2. The intervertebral implant according to claim 1, wherein the channels have a cross-sectional area of 50,000 μm²to 3,100,000 μm².

3. The intervertebral implant according to claim 1, wherein the channels have a diameter of 100 μm to 3,000 μm.

4. The intervertebral implant according to claim 1, wherein the channels have a diameter of 250 μm to 2,000 μm.

5. The intervertebral implant according to claim 1, wherein the bone-contacting surface of the inner structure is convex.

6. The intervertebral implant according to claim 1, wherein the channels extend continuously from one bone-contacting surface to the opposite surface.

7. The intervertebral implant according to claim 1, wherein the implant has at least 100 channels per cm²of bone-contacting surface.

8. The intervertebral implant according to claim 1, wherein each channel is connected with at least two openings with the adjacent channels.

9. The intervertebral implant according to claim 1, wherein the openings are point-shaped, punctiform, circular, cylindrical, oval or wedge-shaped.

10. The intervertebral implant according to claim 8, wherein the openings extend continuously from one bone-contacting surface to the opposite surface in the form of cuts.

11. The intervertebral implant according to claim 9, wherein the openings extend continuously from one bone-contacting surface to the opposite surface in the form of cuts.

12. The intervertebral implant according to claim 10, wherein the openings are located either only in the lateral areas or only in the anterior-posterior areas of the channel walls.

13. The intervertebral implant according to claim 11, wherein the openings are located either only in the lateral areas or only in the anterior-posterior areas of the channel walls.

14. The intervertebral implant according to claim 1, wherein the channels are shaped round, oval, triangular, square, pentagonal or hexagonal.

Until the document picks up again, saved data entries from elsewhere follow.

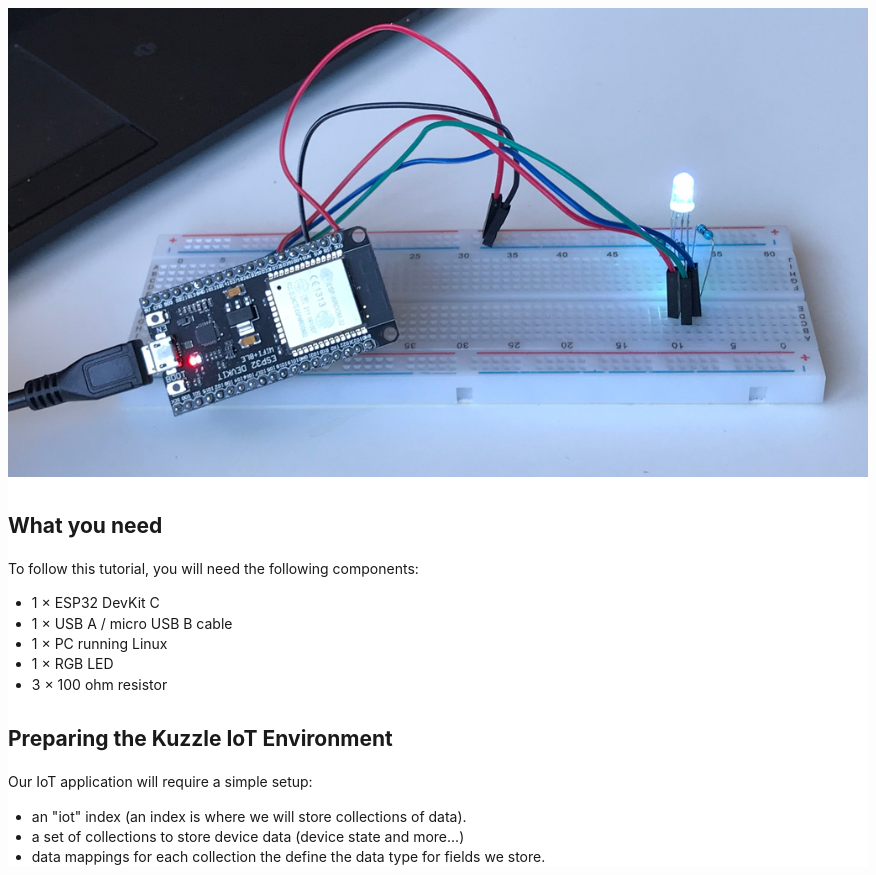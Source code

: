 ![esp32 picture](img/esp32-rgb-led-1.jpg)

## What you need

To follow this tutorial, you will need the following components:

* 1 × ESP32 DevKit C
* 1 × USB A / micro USB B cable
* 1 × PC running Linux
* 1 × RGB LED
* 3 × 100 ohm resistor

## Preparing the Kuzzle IoT Environment

Our IoT application will require a simple setup:

* an "iot" index (an index is where we will store collections of data).
* a set of collections to store device data (device state and more...)
* data mappings for each collection the define the data type for fields we store.
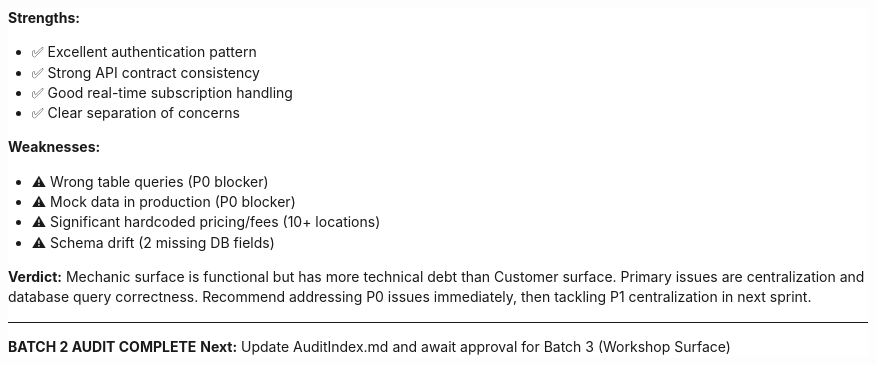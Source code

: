 **Strengths:**
- ✅ Excellent authentication pattern
- ✅ Strong API contract consistency
- ✅ Good real-time subscription handling
- ✅ Clear separation of concerns

**Weaknesses:**
- ⚠️ Wrong table queries (P0 blocker)
- ⚠️ Mock data in production (P0 blocker)
- ⚠️ Significant hardcoded pricing/fees (10+ locations)
- ⚠️ Schema drift (2 missing DB fields)

**Verdict:** Mechanic surface is functional but has more technical debt than Customer surface. Primary issues are centralization and database query correctness. Recommend addressing P0 issues immediately, then tackling P1 centralization in next sprint.

---

**BATCH 2 AUDIT COMPLETE**
**Next:** Update AuditIndex.md and await approval for Batch 3 (Workshop Surface)
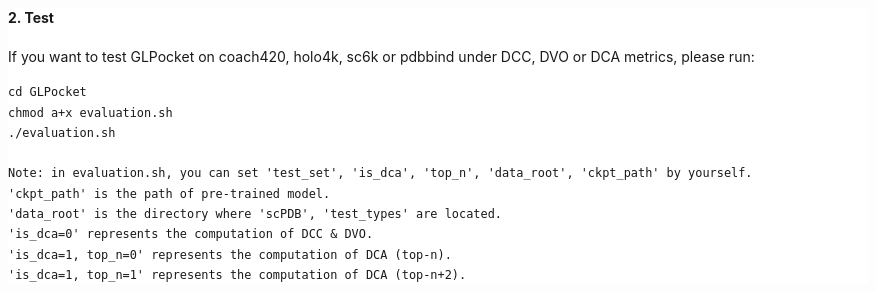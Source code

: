 #### 2. Test

If you want to test GLPocket on coach420, holo4k, sc6k or pdbbind under DCC, DVO or DCA metrics, please run:

```
cd GLPocket
chmod a+x evaluation.sh
./evaluation.sh

Note: in evaluation.sh, you can set 'test_set', 'is_dca', 'top_n', 'data_root', 'ckpt_path' by yourself.
'ckpt_path' is the path of pre-trained model.
'data_root' is the directory where 'scPDB', 'test_types' are located.
'is_dca=0' represents the computation of DCC & DVO.
'is_dca=1, top_n=0' represents the computation of DCA (top-n).
'is_dca=1, top_n=1' represents the computation of DCA (top-n+2).
```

15. The intervertebral implant according to claim 1, wherein the channels do not change their radius or diameter during the course.

16. (canceled)

17. The intervertebral implant according to claim 1, wherein the openings occur in the form of drill-holes vertical to the longitudinal axis of the channels through the implant.

18. The intervertebral implant according to claim 1, wherein the openings run through the outer wall of the implant in the direction of the opposite surface, thereby linking the channels on this line with each other.

19. The intervertebral implant according to claim 1, wherein the inner structure of the implant permits micro-movements due to wedge-shaped or oblique openings in the form of longitudinal cuts along the channel wall.

20. The intervertebral implant according to claim 1, wherein the implant is selected from the group including cervical cages, thoracic cages, lumbar cages, artificial intervertebral discs and implants for the fusion of vertebrae.